This shows that no data is missing at this stage.

The character that goes missing is the _first_ character of the second and
subsequent chunks for which OnDataAvailable is called. The bug appears to be in
the nsScanner. nsScanner->mOffset is 1 too large after the first chunk, which
causes us to miss the first character of the second chunk.
nsScanner::ReadUntil() is incrementing mOffset even when it finds the string
termination null, which is wrong.

Simon Fraser [no longer active]

Comment 13

•

25 years ago

Here's a patch.

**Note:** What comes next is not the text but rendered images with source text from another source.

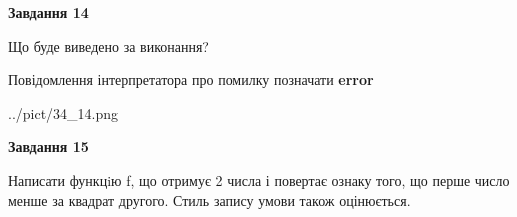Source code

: \documentclass[11pt, ukrainian]{article}
\begin{document}
{\begin {large}
{\begin {center}\textbf{Завдання 14}\end {center}}\par
Що буде виведено за виконання? \par
Повідомлення інтерпретатора про помилку позначати \textbf{error}

\begin{center}
	{../pict/34_14.png}
\end{center}
\newpage

{\begin {center}\textbf{Завдання 15}\end {center}}\par

Написати функцiю f, що отримує 2 числа і повертає ознаку того, що перше число менше за квадрат другого. Стиль запису умови також оцінюється.\par
\newpage

\end {large}}
\end{document}
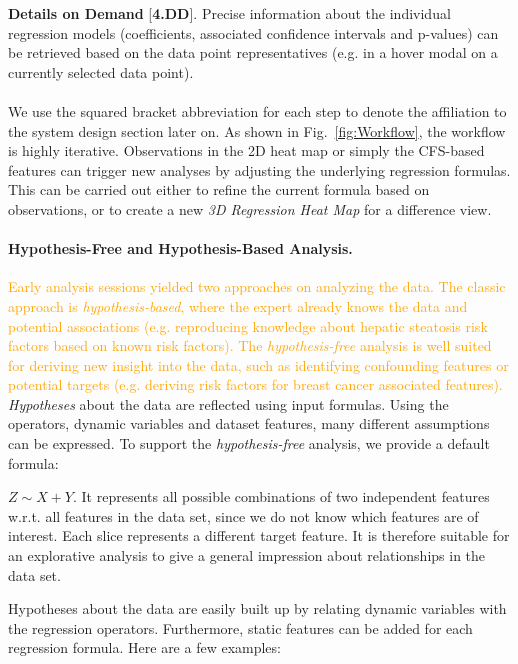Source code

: \documentclass[journal]{style/vgtc} 			          %
\newcommand{\design}[1]{\textcolor{orange}{#1}}
\begin{document}
\textbf{Details on Demand} [\textbf{4.DD}]. Precise information about the individual regression models (coefficients, associated confidence intervals and p-values) can be retrieved based on the data point representatives (e.g. in a hover modal on a currently selected data point).
\\\\
We use the squared bracket abbreviation for each step to denote the affiliation to the system design section later on.
As shown in Fig.~\ref{fig:Workflow}, the workflow is highly iterative.
Observations in the 2D heat map or simply the CFS-based features can trigger new analyses by adjusting the underlying regression formulas.
This can be carried out either to refine the current formula based on observations, or to create a new \emph{3D Regression Heat Map} for a difference view.
\paragraph{Hypothesis-Free and Hypothesis-Based Analysis.}
\design{
Early analysis sessions yielded two approaches on analyzing the data.
The classic approach is \emph{hypothesis-based}, where the expert already knows the data and potential associations (e.g. reproducing knowledge about hepatic steatosis risk factors based on known risk factors).
The \emph{hypothesis-free} analysis is well suited for deriving new insight into the data, such as identifying confounding features or potential targets (e.g. deriving risk factors for breast cancer associated features).
}
\emph{Hypotheses} about the data are reflected using input formulas.
Using the operators, dynamic variables and dataset features, many different assumptions can be expressed.
To support the \emph{hypothesis-free} analysis, we provide a default formula:

$Z \sim X + Y$.
It represents all possible combinations of two independent features w.r.t. all features in the data set, since we do not know which features are of interest.
Each slice represents a different target feature.
It is therefore suitable for an explorative analysis to give a general impression about relationships in the data set.

Hypotheses about the data are easily built up by relating dynamic variables with the regression operators.
Furthermore, static features can be added for each regression formula.
Here are a few examples:
\end{document}
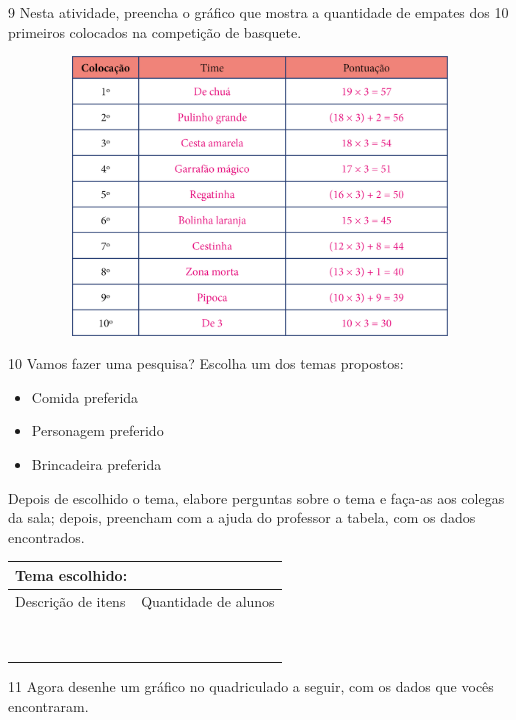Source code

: \begin{escolha}
\begin{escolha}

\num{9} Nesta atividade, preencha o gráfico que mostra a quantidade de empates
dos 10 primeiros colocados na competição de basquete.


\includegraphics[width=6.20833in,height=2.91016in]{media/image95.png}


\num{10} Vamos fazer uma pesquisa? Escolha um dos temas propostos:

\begin{itemize}
\item
  Comida preferida
\item
  Personagem preferido
\item
  Brincadeira preferida
\end{itemize}

Depois de escolhido o tema, elabore perguntas sobre o tema e faça-as aos colegas da sala; depois,
preencham com a ajuda do professor a tabela, com os dados encontrados.

\begin{longtable}[]{@{}ll@{}}
\toprule
Tema escolhido:\tabularnewline
\midrule
\endhead
Descrição de itens & Quantidade de alunos\tabularnewline
&\tabularnewline
&\tabularnewline
&\tabularnewline
&\tabularnewline
&\tabularnewline
&\tabularnewline
&\tabularnewline
&\tabularnewline
&\tabularnewline
\bottomrule
\end{longtable}


\num{11} Agora desenhe um gráfico no quadriculado a seguir, com os dados que vocês
encontraram.


\end{escolha}
\end{escolha}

This fixes one instance of the bug; it may be the case that the
same fix needs to be applied elsewhere in nsScanner.

Index: nsScanner.cpp
===================================================================
RCS file: /cvsroot/mozilla/htmlparser/src/nsScanner.cpp,v
retrieving revision 3.64
diff -u -2 -r3.64 nsScanner.cpp
--- nsScanner.cpp	1999/11/17 00:25:33	3.64
+++ nsScanner.cpp	1999/11/27 04:29:54
@@ -983,4 +983,5 @@
       result=Peek(theChar);
       theBuf=mBuffer.GetUnicode();
+      mOffset --;	// this nul is synthetic, don't count it.
       theOrigin=mOffset;
     }

rpotts (gone)

Comment 14

•

25 years ago

Attached patch Patch to nsScanner.cpp — Details — Splinter Review

rpotts (gone)

Comment 15

•

25 years ago

It looks like sfraser beat me to the fix :-)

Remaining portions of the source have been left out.